**** SOURCE INFORMATION ****
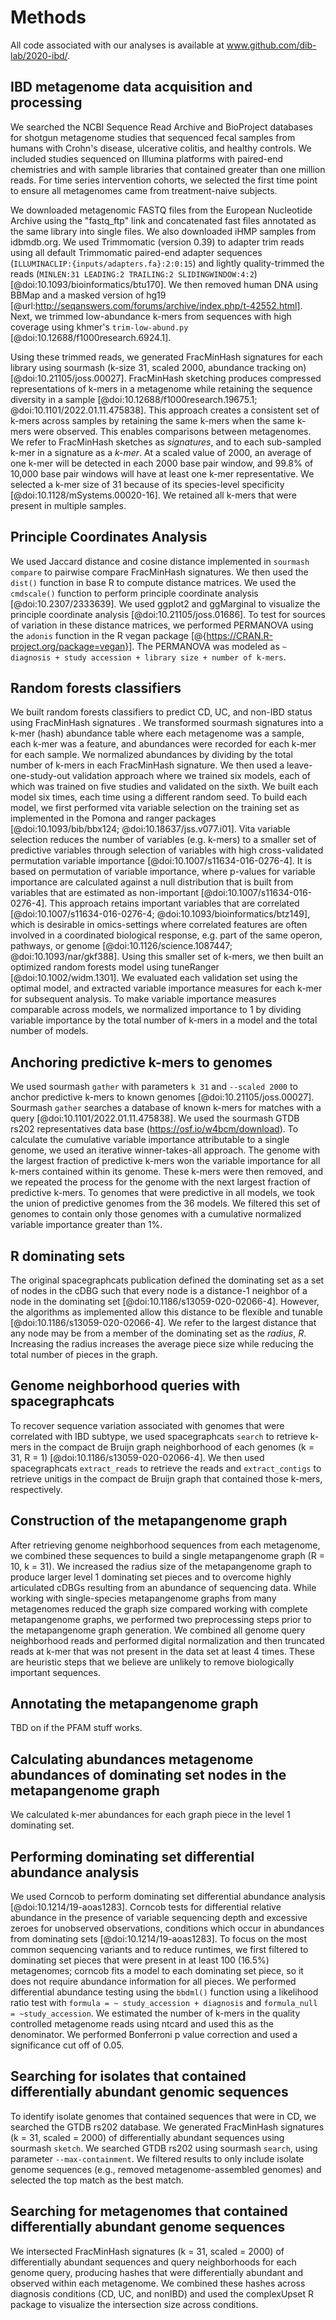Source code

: # Methods

All code associated with our analyses is available at www.github.com/dib-lab/2020-ibd/.

## IBD metagenome data acquisition and processing

We searched the NCBI Sequence Read Archive and BioProject databases for shotgun metagenome studies that sequenced fecal samples from humans with Crohn's disease, ulcerative colitis, and healthy controls. 
We included studies sequenced on Illumina platforms with paired-end chemistries and with sample libraries that contained greater than one million reads. 
For time series intervention cohorts, we selected the first time point to ensure all metagenomes came from treatment-naive subjects. 

We downloaded metagenomic FASTQ files from the European Nucleotide Archive using the "fastq_ftp" link and concatenated fast files annotated as the same library into single files. 
We also downloaded iHMP samples from idbmdb.org.
We used Trimmomatic (version 0.39) to adapter trim reads using all default Trimmomatic paired-end adapter sequences (`ILLUMINACLIP:{inputs/adapters.fa}:2:0:15`) and lightly quality-trimmed the reads (`MINLEN:31 LEADING:2 TRAILING:2 SLIDINGWINDOW:4:2`) [@doi:10.1093/bioinformatics/btu170]. 
We then removed human DNA using BBMap and a masked version of hg19 [@url:http://seqanswers.com/forums/archive/index.php/t-42552.html]. 
Next, we trimmed low-abundance k-mers from sequences with high coverage using khmer's `trim-low-abund.py` [@doi:10.12688/f1000research.6924.1].  

Using these trimmed reads, we generated FracMinHash signatures for each library using sourmash (k-size 31, scaled 2000, abundance tracking on) [@doi:10.21105/joss.00027]. 
FracMinHash sketching produces compressed representations of k-mers in a metagenome while retaining the sequence diversity in a sample [@doi:10.12688/f1000research.19675.1; @doi:10.1101/2022.01.11.475838].
This approach creates a consistent set of k-mers across samples by retaining the same k-mers when the same k-mers were observed. 
This enables comparisons between metagenomes.
We refer to FracMinHash sketches as *signatures*, and to each sub-sampled k-mer in a signature as a *k-mer*. 
At a scaled value of 2000, an average of one k-mer will be detected in each 2000 base pair window, and 99.8% of 10,000 base pair windows will have at least one k-mer representative. 
We selected a k-mer size of 31 because of its species-level specificity [@doi:10.1128/mSystems.00020-16].
We retained all k-mers that were present in multiple samples. 

## Principle Coordinates Analysis

We used Jaccard distance and cosine distance implemented in `sourmash compare` to pairwise compare FracMinHash signatures. 
We then used the `dist()` function in base R to compute distance matrices. 
We used the `cmdscale()` function to perform principle coordinate analysis [@doi:10.2307/2333639]. 
We used ggplot2 and ggMarginal to visualize the principle coordinate analysis [@doi:10.21105/joss.01686]. 
To test for sources of variation in these distance matrices, we performed PERMANOVA using the `adonis` function in the R vegan package [@{https://CRAN.R-project.org/package=vegan}].
The PERMANOVA was modeled as `~ diagnosis + study accession + library size + number of k-mers`.

## Random forests classifiers

<!-- We built random forests classifiers to predict CD, UC, and non-IBD status using scaled MinHash signatures (k-mer models), marker genes in the shared 41 genomes (marker gene models), signatures from reads that were detected as marker genes (k-mer models of marker genes), and marker genes in the full metagenome (full marker gene models). -->

We built random forests classifiers to predict CD, UC, and non-IBD status using FracMinHash signatures .
We transformed sourmash signatures into a k-mer (hash) abundance table where each metagenome was a sample, each k-mer was a feature, and abundances were recorded for each k-mer for each sample. 
We normalized abundances by dividing by the total number of k-mers in each FracMinHash signature. 
We then used a leave-one-study-out validation approach where we trained six models, each of which was trained on five studies and validated on the sixth.
We built each model six times, each time using a different random seed.
To build each model, we first performed vita variable selection on the training set as implemented in the Pomona and ranger packages [@doi:10.1093/bib/bbx124; @doi:10.18637/jss.v077.i01]. 
Vita variable selection reduces the number of variables (e.g. k-mers) to a smaller set of predictive variables through selection of variables with high cross-validated permutation variable importance [@doi:10.1007/s11634-016-0276-4].
It is based on permutation of variable importance, where p-values for variable importance are calculated against a null distribution that is built from variables that are estimated as non-important [@doi:10.1007/s11634-016-0276-4].
This approach retains important variables that are correlated [@doi:10.1007/s11634-016-0276-4; @doi:10.1093/bioinformatics/btz149], which is desirable in omics-settings where correlated features are often involved in a coordinated biological response, e.g. part of the same operon, pathways, or genome [@doi:10.1126/science.1087447; @doi:10.1093/nar/gkf388]. 
Using this smaller set of k-mers, we then built an optimized random forests model using tuneRanger [@doi:10.1002/widm.1301]. 
We evaluated each validation set using the optimal model, and extracted variable importance measures for each k-mer for subsequent analysis. 
To make variable importance measures comparable across models, we normalized importance to 1 by dividing variable importance by the total number of k-mers in a model and the total number of models.  

<!-- For the marker gene models, we generated marker gene abundances for 14 ribosomal marker genes and 16S rRNA using singleM [@woodcroft2018singlem].
We then followed the same model building procedure as the k-mer models. -->
 
## Anchoring predictive k-mers to genomes

We used sourmash `gather` with parameters `k 31` and `--scaled 2000` to anchor predictive k-mers to known genomes [@doi:10.21105/joss.00027]. 
Sourmash `gather` searches a database of known k-mers for matches with a query [@doi:10.1101/2022.01.11.475838].
We used the sourmash GTDB rs202 representatives data base (https://osf.io/w4bcm/download).
To calculate the cumulative variable importance attributable to a single genome, we used an iterative winner-takes-all approach.
The genome with the largest fraction of predictive k-mers won the variable importance for all k-mers contained within its genome.
These k-mers were then removed, and we repeated the process for the genome with the next largest fraction of predictive k-mers. 
To genomes that were predictive in all models, we took the union of predictive genomes from the 36 models.
We filtered this set of genomes to contain only those genomes with a cumulative normalized variable importance greater than 1%.

## R dominating sets

The original spacegraphcats publication defined the dominating set as a set of nodes in the cDBG such that every node is a distance-1 neighbor of a node in the dominating set [@doi:10.1186/s13059-020-02066-4].
However, the algorithms as implemented allow this distance to be flexible and tunable [@doi:10.1186/s13059-020-02066-4].
We refer to the largest distance that any node may be from a member of the dominating set as the *radius*, *R*. 
Increasing the radius increases the average piece size while reducing the total number of pieces in the graph.

## Genome neighborhood queries with spacegraphcats

<!-- To annotate k-mers with functional potential, we first extracted open reading frames (ORFs) from the shared 41 genomes using prokka, and annotated ORFs with EggNog [@seemann2014prokka; @huerta2019eggnog].
When then used spacegraphcats `multifasta_query` to create a k-mer:gene map.
Spacegraphcats retrieves k-mers in the compact de Bruijn graph neighborhood of a query gene, and hashing these k-mers via sourmash generates a hash:gene map [@doi:10.1186/s13059-020-02066-4; @doi:10.21105/joss.00027]. 
Because genomes with shared 31-mers may annotate the same hash, we allowed k-mers to be annotated multiple times. 
This was particularly appropriate for k-mers from highly conserved regions, e.g. 16S ribosomal RNA. -->

To recover sequence variation associated with genomes that were correlated with IBD subtype, we used spacegraphcats `search` to retrieve k-mers in the compact de Bruijn graph neighborhood of each genomes (k = 31, R = 1) [@doi:10.1186/s13059-020-02066-4]. 
We then used spacegraphcats `extract_reads` to retrieve the reads and `extract_contigs` to retrieve unitigs in the compact de Bruijn graph that contained those k-mers, respectively.
<!-- These reads were used to generate marker gene abundances for the 41 shared genomes for the marker gene random forests models. -->

## Construction of the metapangenome graph

After retrieving genome neighborhood sequences from each metagenome, we combined these sequences to build a single metapangenome graph (R = 10, k = 31).
We increased the radius size of the metapangenome graph to produce larger level 1 dominating set pieces and to overcome highly articulated cDBGs resulting from an abundance of sequencing data.
While working with single-species metapangenome graphs from many metagenomes reduced the graph size compared working with complete metapangenome graphs, we performed two preprocessing steps prior to the metapangenome graph generation.
We combined all genome query neighborhood reads and performed digital normalization and then truncated reads at k-mer that was not present in the data set at least 4 times.
These are heuristic steps that we believe are unlikely to remove biologically important sequences.
<!-- @Titus you had commented that you didn't know if it was a good idea to put that statement in a publication...I welcome your second opinions now :) -->

## Annotating the metapangenome graph

TBD on if the PFAM stuff works.

## Calculating abundances metagenome abundances of dominating set nodes in the metapangenome graph

We calculated k-mer abundances for each graph piece in the level 1 dominating set.
<!-- @Titus could you add some more words to how we do this? -->

## Performing dominating set differential abundance analysis

We used Corncob to perform dominating set differential abundance analysis [@doi:10.1214/19-aoas1283]. 
Corncob tests for differential relative abundance in the presence  of variable sequencing depth and excessive zeroes for unobserved observations, conditions which occur in abundances from dominating sets [@doi:10.1214/19-aoas1283]. 
To focus on the most common sequencing variants and to reduce runtimes, we first filtered to dominating set pieces that were present in at least 100 (16.5%) metagenomes; corncob fits a model to each dominating set piece, so it does not require abundance information for all pieces. 
We performed differential abundance testing using the `bbdml()` function using a likelihood ratio test with `formula = ~ study_accession + diagnosis` and `formula_null = ~study_accession`. 
We estimated the number of k-mers in the quality controlled metagenome reads using ntcard and used this as the denominator. 
We performed Bonferroni p value correction and used a significance cut off of 0.05.

## Searching for isolates that contained differentially abundant genomic sequences

To identify isolate genomes that contained sequences that were in CD, we searched the GTDB rs202 database. 
We generated FracMinHash signatures (k = 31, scaled = 2000) of differentially abundant sequences using sourmash `sketch`. 
We searched GTDB rs202 using sourmash `search`, using parameter `--max-containment`.
We filtered results to only include isolate genome sequences (e.g., removed metagenome-assembled genomes) and selected the top match as the best match.

## Searching for metagenomes that contained differentially abundant genome sequences

We intersected FracMinHash signatures (k = 31, scaled = 2000) of differentially abundant sequences and query neighborhoods for each genome query, producing hashes that were differentially abundant and observed within each metagenome.
We combined these hashes across diagnosis conditions (CD, UC, and nonIBD) and used the complexUpset R package to visualize the intersection size across conditions.

<!--**Pangenome signatures** To evaluate the k-mers recovered by pangenome neighborhood queries, we generated sourmash signatures from the unitigs in each query neighborhood. 
We merged signatures from the same query genome, producing 41 pangenome signatures. 
We indexed these signatures to create a sourmash gather database. 
To estimate how query neighborhoods increased the identifiable fraction of predictive k-mers, we ran sourmash `gather` with the pangenome database, as well as the GenBank and human microbiome metagenome databases. 
To estimate how query neighborhoods increased the identifiable fraction of shared predictive k-mers, we ran sourmash `gather` with the pangenome database alone.
We anchored variable importance of the shared predictive k-mers to known genomes using sourmash `gather` results as above. 

**Pangenome assembly** We used diginorm on each spacegraphcats query neighborhood implemented in khmer as `normalize-by-median.py` with parameters `-k 20 -C 20` [@crusoe2015]. 
We then assembled each neighborhood from a single query with `megahit` using default parameters [@li2015megahit], and annotated each assembly using prokka [@seemann2014prokka].
We used CD-HIT to cluster nucleotide sequences within a pangenome at 90% identity and retained the representative sequence [@fu2012cd].
We annotated representative sequences with EggNog [@huerta2019eggnog].
We used Salmon to quantify the number of reads aligned to each representative gene sequence [@patro2017salmon], and BWA to quantify the number of mapped and unmapped reads [@li2013aligning].

To identify potential genes encoding vancomycin resistance, we performed hidden markov model searches against the pangenome. 
We used the `hmmscan` command from HMMER against the Resfam database with a threshold of 200 [@hmmer; @gibson2015improved]. -->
****
ACTIVITY: Would you repeat the material above exactly, line for line, from its first line to the line with "For time series", including both and skipping every picture?

RESPONSE:
Source code

: # Methods

All code associated with our analyses is available at www.github.com/dib-lab/2020-ibd/.

## IBD metagenome data acquisition and processing

We searched the NCBI Sequence Read Archive and BioProject databases for shotgun metagenome studies that sequenced fecal samples from humans with Crohn's disease, ulcerative colitis, and healthy controls. 
We included studies sequenced on Illumina platforms with paired-end chemistries and with sample libraries that contained greater than one million reads. 
For time series intervention cohorts, we selected the first time point to ensure all metagenomes came from treatment-naive subjects. 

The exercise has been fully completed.